The IT Industry’s Most Frequent Typo: On-Premise vs. On-Premises
Throughout my 25+ year career in the IT industry, I’ve developed a significant pet peeve – high-tech vendors incorrectly saying “on-premise” when they really mean “on-premises.” So, let’s clear this matter up right now.
“On-premises” means on site. According to the Merriam-Webster Dictionary, it means, “inside a building or on the area of land that it is on.” Examples with and without hyphens include:
- “… available in both on-premises and cloud-based offerings.”
- “… experienced consultants available to work on premises.”
- “… has received numerous accolades for its on-premises solutions.”
I know this last example sounds awkward: “on-premises solutions.” It’s hard to tell where one word ends and the other begins. I’m sorry, but you’re just going to have to deal with it.
“On-premise” means on point. According to the Merriam-Webster Dictionary, premise means, “a proposition antecedently supposed or proved as a basis of argument or inference.” I won’t provide examples of on-premise in a sentence because, technically, the term doesn’t exist.

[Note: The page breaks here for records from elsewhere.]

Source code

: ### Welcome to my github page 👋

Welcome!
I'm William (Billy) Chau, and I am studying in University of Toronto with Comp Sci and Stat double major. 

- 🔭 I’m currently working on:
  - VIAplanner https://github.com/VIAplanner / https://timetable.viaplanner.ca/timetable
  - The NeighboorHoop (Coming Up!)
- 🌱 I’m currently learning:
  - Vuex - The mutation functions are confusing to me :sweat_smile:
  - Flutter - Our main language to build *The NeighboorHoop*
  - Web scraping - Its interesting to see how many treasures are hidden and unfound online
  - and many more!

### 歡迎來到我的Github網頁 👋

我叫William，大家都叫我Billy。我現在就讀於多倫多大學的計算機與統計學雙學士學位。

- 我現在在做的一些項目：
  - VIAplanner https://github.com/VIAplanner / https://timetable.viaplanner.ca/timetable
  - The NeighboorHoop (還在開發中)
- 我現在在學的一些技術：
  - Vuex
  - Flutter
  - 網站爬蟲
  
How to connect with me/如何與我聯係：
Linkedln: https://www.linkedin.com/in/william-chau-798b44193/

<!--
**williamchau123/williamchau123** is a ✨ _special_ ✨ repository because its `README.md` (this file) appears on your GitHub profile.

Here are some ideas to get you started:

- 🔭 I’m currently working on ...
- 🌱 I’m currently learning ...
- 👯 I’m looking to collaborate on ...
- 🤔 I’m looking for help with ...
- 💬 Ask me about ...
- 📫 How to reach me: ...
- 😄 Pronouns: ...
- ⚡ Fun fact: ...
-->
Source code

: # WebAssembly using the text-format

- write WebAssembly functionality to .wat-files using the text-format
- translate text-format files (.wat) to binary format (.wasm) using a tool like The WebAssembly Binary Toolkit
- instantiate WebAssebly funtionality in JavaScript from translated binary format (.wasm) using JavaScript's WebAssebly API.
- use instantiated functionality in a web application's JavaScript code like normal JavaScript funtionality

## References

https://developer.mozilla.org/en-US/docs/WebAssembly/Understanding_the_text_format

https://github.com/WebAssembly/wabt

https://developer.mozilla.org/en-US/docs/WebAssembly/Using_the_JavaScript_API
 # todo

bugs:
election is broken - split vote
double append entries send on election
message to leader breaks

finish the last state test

The Debate Amongst Marketing Professionals
There are some marketing professionals who feel that on-premise is acceptable because it’s widely used and it just sounds better. I’m not one of them.
Whenever I see on-premise in a trade show booth graphic, in an online ad, or in a product brochure, I always assume that the copy was written by an inexperienced marketing person. And I know, for certain, there are others out there who feel exactly the same way.
In my view, there’s little upside to embracing on-premise. The biggest downside, aside from people like me rolling their eyes, is IT decision makers who fail to shortlist your offering because they feel your messaging is unprofessional. I’ll concede this isn’t terribly likely, especially since most people aren’t grammar geeks like me, but it absolutely could happen. Why take the risk?
Is “On-Prem” Acceptable?
Sure, in certain instances. I think on-prem is great when spoken verbally or when it appears in more casual content assets, such as blogs. But for websites and formal marketing communications, stick with on-premises.
What About the Hyphen?
Fair question. In practice, it seems that most high-tech vendors stick with the hyphen (i.e., on-premises) in all situations. I would definitely use the hyphen if on-premises is meant to be used as an adjective (e.g., on-premises solutions). But if it’s meant to be used as a noun, then I’m fine either way (e.g., work on premises, work on-premises).